Substack — They Shoot Horses, Don’t They?
No question what we are experiencing is dystopia, and it worsens by the day. Neoliberalism requires us to believe there is a rational off-ramp from all of this — genocide in Gaza, war with Iran, the starvation blockade of Cuba, a perpetual cost-of-living crisis, the monetisation of every human interaction, and the gulagification of peaceful protest.
We are meant to believe that somewhere ahead there is a deus ex machina of good sense that will transform Trump’s stream-of-consciousness funeral oration for society into a wedding march.
I don’t see that happening, and I don’t think most of you do either.
The people who insist the system can still be reformed — politicians, corporate news journalists, and the comfortable top ten percent — all have a great deal of skin in the neoliberal game. They want us to believe that a system so metastasised with corruption and nihilism can be reformed through incremental adjustments — a tweak here, a regulation there, a slightly kinder rhetoric from the same political class that engineered the crisis in the first place.
But neoliberalism was designed precisely to eliminate the margins where people once survived.
Older social systems, for all their injustices, still contained spaces where people could subsist — extended families, strong unions, affordable housing, public institutions that functioned as buffers against catastrophe.
Neoliberalism engineered society to remove those margins. What remains are sharp edges where people perish.
The digital economy mirrors this brutal logic because the billionaires who own it didn’t want a thousand renaissances to bloom from it but instead made content creators like nineteenth-century factory workers chained to a 24/7 production cycle.
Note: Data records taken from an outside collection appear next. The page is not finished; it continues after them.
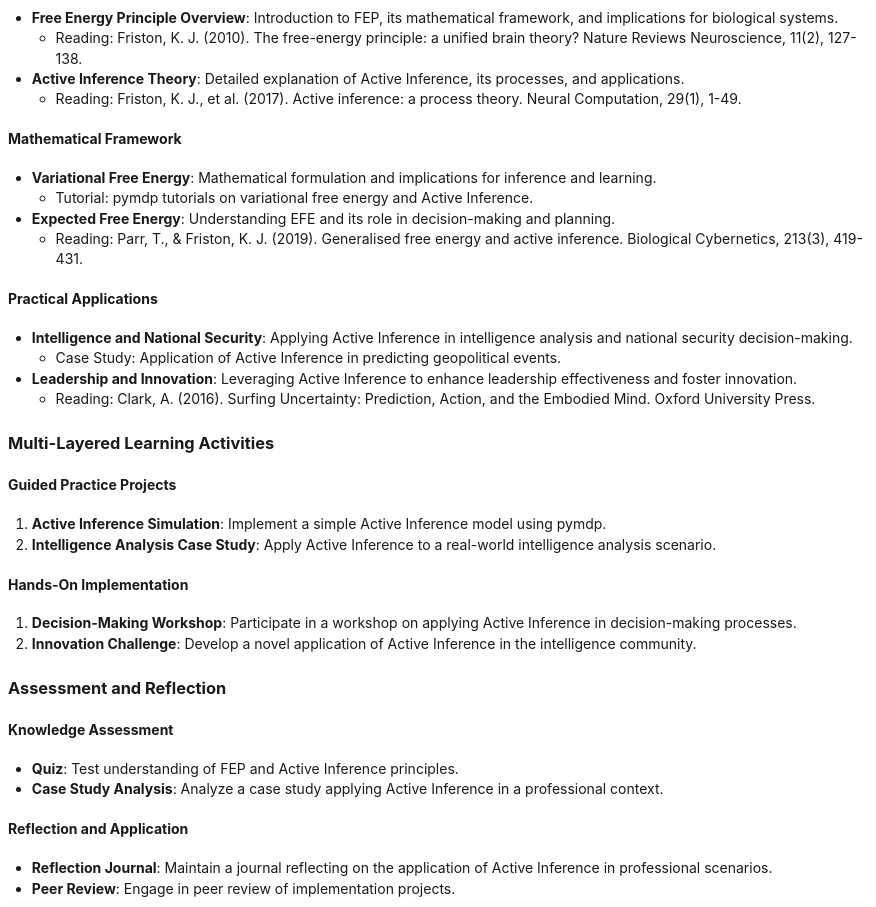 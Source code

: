 - **Free Energy Principle Overview**: Introduction to FEP, its mathematical framework, and implications for biological systems.
  - Reading: Friston, K. J. (2010). The free-energy principle: a unified brain theory? Nature Reviews Neuroscience, 11(2), 127-138.
- **Active Inference Theory**: Detailed explanation of Active Inference, its processes, and applications.
  - Reading: Friston, K. J., et al. (2017). Active inference: a process theory. Neural Computation, 29(1), 1-49.

#### Mathematical Framework

- **Variational Free Energy**: Mathematical formulation and implications for inference and learning.
  - Tutorial: pymdp tutorials on variational free energy and Active Inference.
- **Expected Free Energy**: Understanding EFE and its role in decision-making and planning.
  - Reading: Parr, T., & Friston, K. J. (2019). Generalised free energy and active inference. Biological Cybernetics, 213(3), 419-431.

#### Practical Applications

- **Intelligence and National Security**: Applying Active Inference in intelligence analysis and national security decision-making.
  - Case Study: Application of Active Inference in predicting geopolitical events.
- **Leadership and Innovation**: Leveraging Active Inference to enhance leadership effectiveness and foster innovation.
  - Reading: Clark, A. (2016). Surfing Uncertainty: Prediction, Action, and the Embodied Mind. Oxford University Press.

### Multi-Layered Learning Activities

#### Guided Practice Projects

1. **Active Inference Simulation**: Implement a simple Active Inference model using pymdp.
2. **Intelligence Analysis Case Study**: Apply Active Inference to a real-world intelligence analysis scenario.

#### Hands-On Implementation

1. **Decision-Making Workshop**: Participate in a workshop on applying Active Inference in decision-making processes.
2. **Innovation Challenge**: Develop a novel application of Active Inference in the intelligence community.

### Assessment and Reflection

#### Knowledge Assessment

- **Quiz**: Test understanding of FEP and Active Inference principles.
- **Case Study Analysis**: Analyze a case study applying Active Inference in a professional context.

#### Reflection and Application

- **Reflection Journal**: Maintain a journal reflecting on the application of Active Inference in professional scenarios.
- **Peer Review**: Engage in peer review of implementation projects.
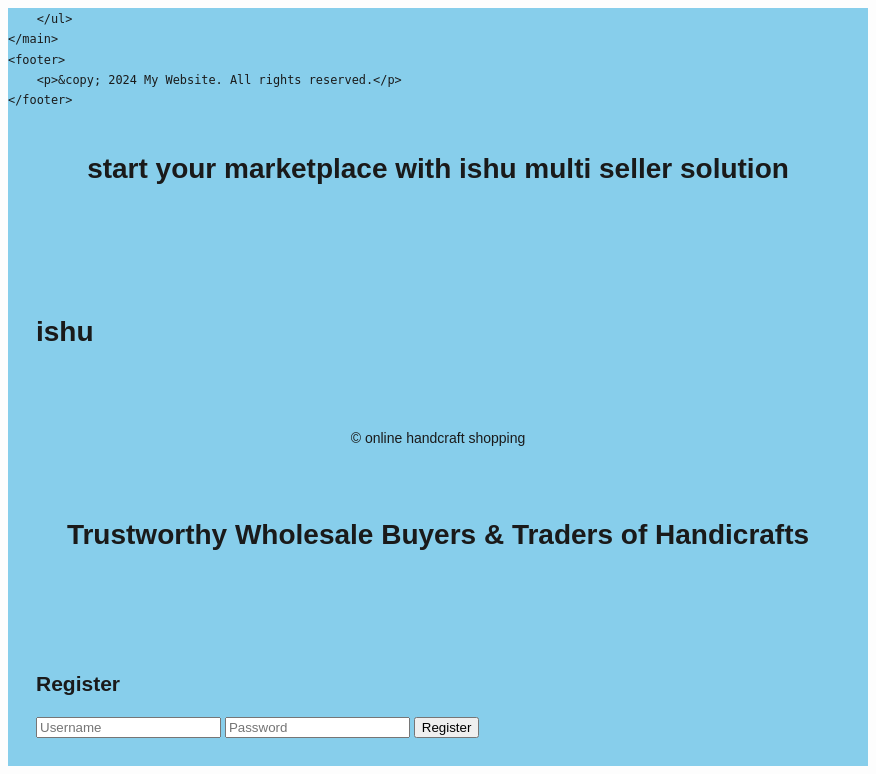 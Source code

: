         </ul>
    </main>
    <footer>
        <p>&copy; 2024 My Website. All rights reserved.</p>
    </footer>
<html lang="en">
<head>
  <meta charset="UTF-8">
  <meta name="viewport" content="width=device-width, initial-scale=1.0">
  <title>start your marketplace with ishu multi seller solution </title>
  <style>
    body {
      font-family: Arial, sans-serif;
      margin: 0;
      padding: 0;
      background-color: #87CEEB;
    }

    header {
      background-color: #87CEEB;
      color: Sky blue;
      padding: 1em;
      text-align: center;
    }

    main {
      padding: 2em;
    }

    footer {
      background-color: #87CEEB;
      color: sky blue;
      padding: 1em;
      text-align: center;
    }
  </style>
  <header>
    <h1>start your marketplace with ishu multi seller solution  </h1>
  </header>

  <main>
    <p><h1><B>ishu</B></h1></p>
    <!-- Your content goes here -->
  </main>

  <footer>
    <p>&copy; online handcraft shopping</p>
  </footer>
<html lang="en">
<head>
    <meta charset="UTF-8">
    <meta name="viewport" content="width=device-width, initial-scale=1.0">
    <title>Trustworthy Wholesale Buyers & Traders of Handicrafts</title>
    <link rel="stylesheet" href="styles.css">
</head>
<body>
    <header>
        <h1>Trustworthy Wholesale Buyers & Traders of Handicrafts  </h1>
    </header>
    <main>
        <div id="registration">
            <h2>Register</h2>
            <form id="registrationForm" method="post" action="register.php">
                <input type="text" name="username" placeholder="Username" required>
                <input type="password" name="password" placeholder="Password" required>
                <button type="submit">Register</button> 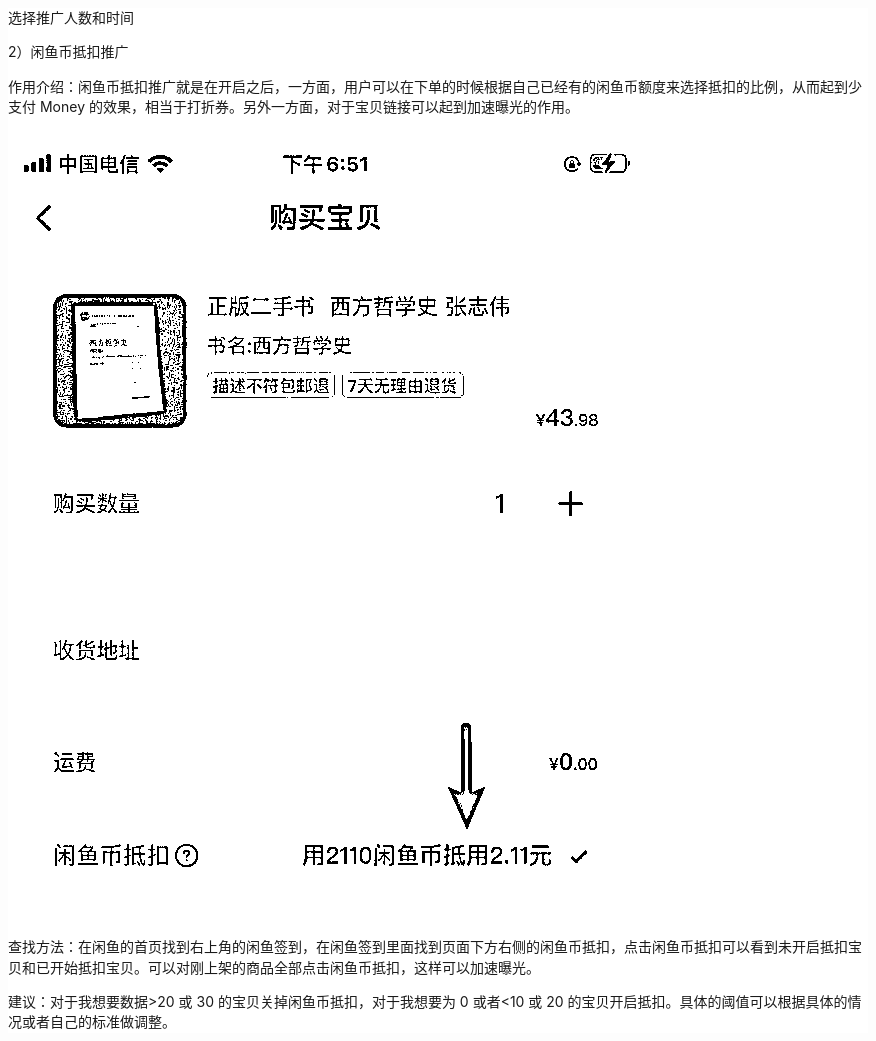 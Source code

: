 选择推广人数和时间

2）闲鱼币抵扣推广

作用介绍：闲鱼币抵扣推广就是在开启之后，一方面，用户可以在下单的时候根据自己已经有的闲鱼币额度来选择抵扣的比例，从而起到少支付 Money 的效果，相当于打折券。另外一方面，对于宝贝链接可以起到加速曝光的作用。

![](img/80010b1abc40a085131f493aa1e2210b.png)

查找方法：在闲鱼的首页找到右上角的闲鱼签到，在闲鱼签到里面找到页面下方右侧的闲鱼币抵扣，点击闲鱼币抵扣可以看到未开启抵扣宝贝和已开始抵扣宝贝。可以对刚上架的商品全部点击闲鱼币抵扣，这样可以加速曝光。

建议：对于我想要数据>20 或 30 的宝贝关掉闲鱼币抵扣，对于我想要为 0 或者<10 或 20 的宝贝开启抵扣。具体的阈值可以根据具体的情况或者自己的标准做调整。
Substack is a good example. For the profit of its major shareholders it has transformed content creators into participants in something akin to a dance marathon during the Great Depression.
The 1969 film They Shoot Horses, Don’t They?, based on a 1935 novel, comes to mind. It tells the story of people trying to survive and find hope in dance marathons during a time of economic collapse. These marathons enriched the organisers far more than the participants.
I saw the movie once at the cinema with my parents when I was very young. What stayed with me was how strongly they identified with the financial desperation portrayed by the characters. They had lived it, so it was cut into them like tree rings marking drought in a forest. They also thought that because it was the 1970s the Welfare State was forever.
The rule for a 1930s dance marathon — like being a content creator for Substack or any other platform — is simple: keep producing or collapse from exhaustion. As the old saying in academia goes — publish or perish.
The result is a tidal wave of content. Most of it, mine included, is produced when it is too fresh off the vine. It doesn’t have the time or the leisure to mature in thought or style. Now I compensate for that by recycling and improving essays that were first filed under the deadline of economic necessity.
Posts by Substack creators increasingly resemble white noise in people’s inboxes. So much content is pushed out every day that it produces vast digital slush piles — newsletters that sit unopened, buried beneath newer ones, or quietly filtered into spam and junk folders.
A recent Pew Research study found that only 38 percent of subscribers actually read the newsletters they sign up for.
And who can blame them?
Content, content, content. It’s hard enough trying to keep up with your own interior monologue, let alone those from Substack creators.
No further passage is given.